*The task:*
Do any lines in the data below contain "doing"? If so, copy every one of them.

[Records shown — start]

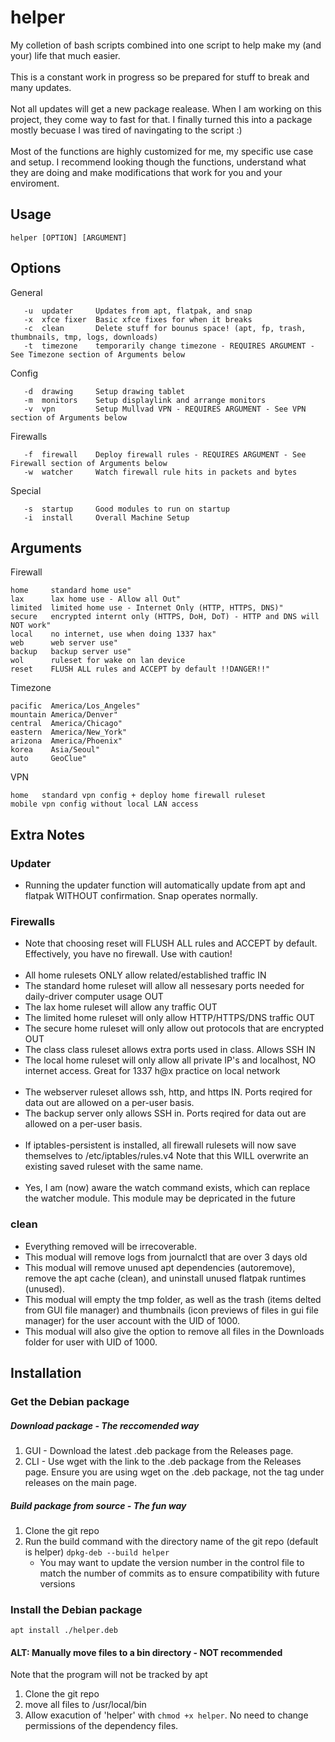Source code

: # helper
My colletion of bash scripts combined into one script to help make my (and your) life that much easier.
<br>
<br>
This is a constant work in progress so be prepared for stuff to break and many updates.
<br>
<br>
Not all updates will get a new package realease. When I am working on this project, they come way to fast for that. I finally turned this into a package mostly becuase I was tired of navingating to the script :)
<br>
<br>
Most of the functions are highly customized for me, my specific use case and setup. I recommend looking though the functions, understand what they are doing and make modifications that work for you and your enviroment.
## Usage
```
helper [OPTION] [ARGUMENT]
```
## Options

General
```
   -u  updater     Updates from apt, flatpak, and snap
   -x  xfce fixer  Basic xfce fixes for when it breaks
   -c  clean       Delete stuff for bounus space! (apt, fp, trash, thumbnails, tmp, logs, downloads)
   -t  timezone    temporarily change timezone - REQUIRES ARGUMENT - See Timezone section of Arguments below
```
Config
```
   -d  drawing     Setup drawing tablet
   -m  monitors    Setup displaylink and arrange monitors
   -v  vpn         Setup Mullvad VPN - REQUIRES ARGUMENT - See VPN section of Arguments below
```
Firewalls
```
   -f  firewall    Deploy firewall rules - REQUIRES ARGUMENT - See Firewall section of Arguments below
   -w  watcher     Watch firewall rule hits in packets and bytes
  ```

Special
```
   -s  startup     Good modules to run on startup
   -i  install     Overall Machine Setup
```
## Arguments 
Firewall
```
home     standard home use"
lax      lax home use - Allow all Out"
limited  limited home use - Internet Only (HTTP, HTTPS, DNS)"
secure   encrypted internt only (HTTPS, DoH, DoT) - HTTP and DNS will NOT work"
local    no internet, use when doing 1337 hax"
web      web server use"
backup   backup server use"
wol      ruleset for wake on lan device
reset    FLUSH ALL rules and ACCEPT by default !!DANGER!!"
```

Timezone
```
pacific  America/Los_Angeles"
mountain America/Denver"
central  America/Chicago"
eastern  America/New_York"
arizona  America/Phoenix"
korea    Asia/Seoul"
auto     GeoClue"
```

VPN
```
home   standard vpn config + deploy home firewall ruleset
mobile vpn config without local LAN access
```
## Extra Notes

### Updater
* Running the updater function will automatically update from apt and flatpak WITHOUT confirmation. Snap operates normally.

### Firewalls
* Note that choosing reset will FLUSH ALL rules and ACCEPT by default. Effectively, you have no firewall. Use with caution!
<br><br>
* All home rulesets ONLY allow related/established traffic IN
* The standard home ruleset will allow all nessesary ports needed for daily-driver computer usage OUT
* The lax home ruleset will allow any traffic OUT
* The limited home ruleset will only allow HTTP/HTTPS/DNS traffic OUT
* The secure home ruleset will only allow out protocols that are encrypted OUT
* The class class ruleset allows extra ports used in class. Allows SSH IN
* The local home ruleset will only allow all private IP's and localhost, NO internet access. Great for 1337 h@x practice on local network
<br><br>
* The webserver ruleset allows ssh, http, and https IN. Ports reqired for data out are allowed on a per-user basis.
* The backup server only allows SSH in. Ports reqired for data out are allowed on a per-user basis.
<br><br>
* If iptables-persistent is installed, all firewall rulesets will now save themselves to /etc/iptables/rules.v4 Note that this WILL overwrite an existing saved ruleset with the same name. 
<br><br>
* Yes, I am (now) aware the watch command exists, which can replace the watcher module. This module may be depricated in the future

### clean
* Everything removed will be irrecoverable.
* This modual will remove logs from journalctl that are over 3 days old
* This modual will remove unused apt dependencies (autoremove), remove the apt cache (clean), and uninstall unused flatpak runtimes (unused).
* This modual will empty the tmp folder, as well as the trash (items delted from GUI file manager) and thumbnails (icon previews of files in gui file manager) for the user account with the UID of 1000. 
* This modual will also give the option to remove all files in the Downloads folder for user with UID of 1000.

## Installation
### Get the Debian package
##### Download package - The reccomended way
1. GUI - Download the latest .deb package from the Releases page.
2. CLI - Use wget with the link to the .deb package from the Releases page. Ensure you are using wget on the .deb package, not the tag under releases on the main page.
##### Build package from source - The fun way
1. Clone the git repo
2. Run the build command with the directory name of the git repo (default is helper) ```dpkg-deb --build helper```
   * You may want to update the version number in the control file to match the number of commits as to ensure compatibility with future versions
### Install the Debian package
```
apt install ./helper.deb
```

#### ALT: Manually move files to a bin directory - NOT recommended
Note that the program will not be tracked by apt
1. Clone the git repo
2. move all files to /usr/local/bin
3. Allow exacution of 'helper' with ```chmod +x helper```. No need to change permissions of the dependency files.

[Records shown — finish]

*Answer area:*
Most of the functions are highly customized for me, my specific use case and setup. I recommend looking though the functions, understand what they are doing and make modifications that work for you and your enviroment.
local    no internet, use when doing 1337 hax"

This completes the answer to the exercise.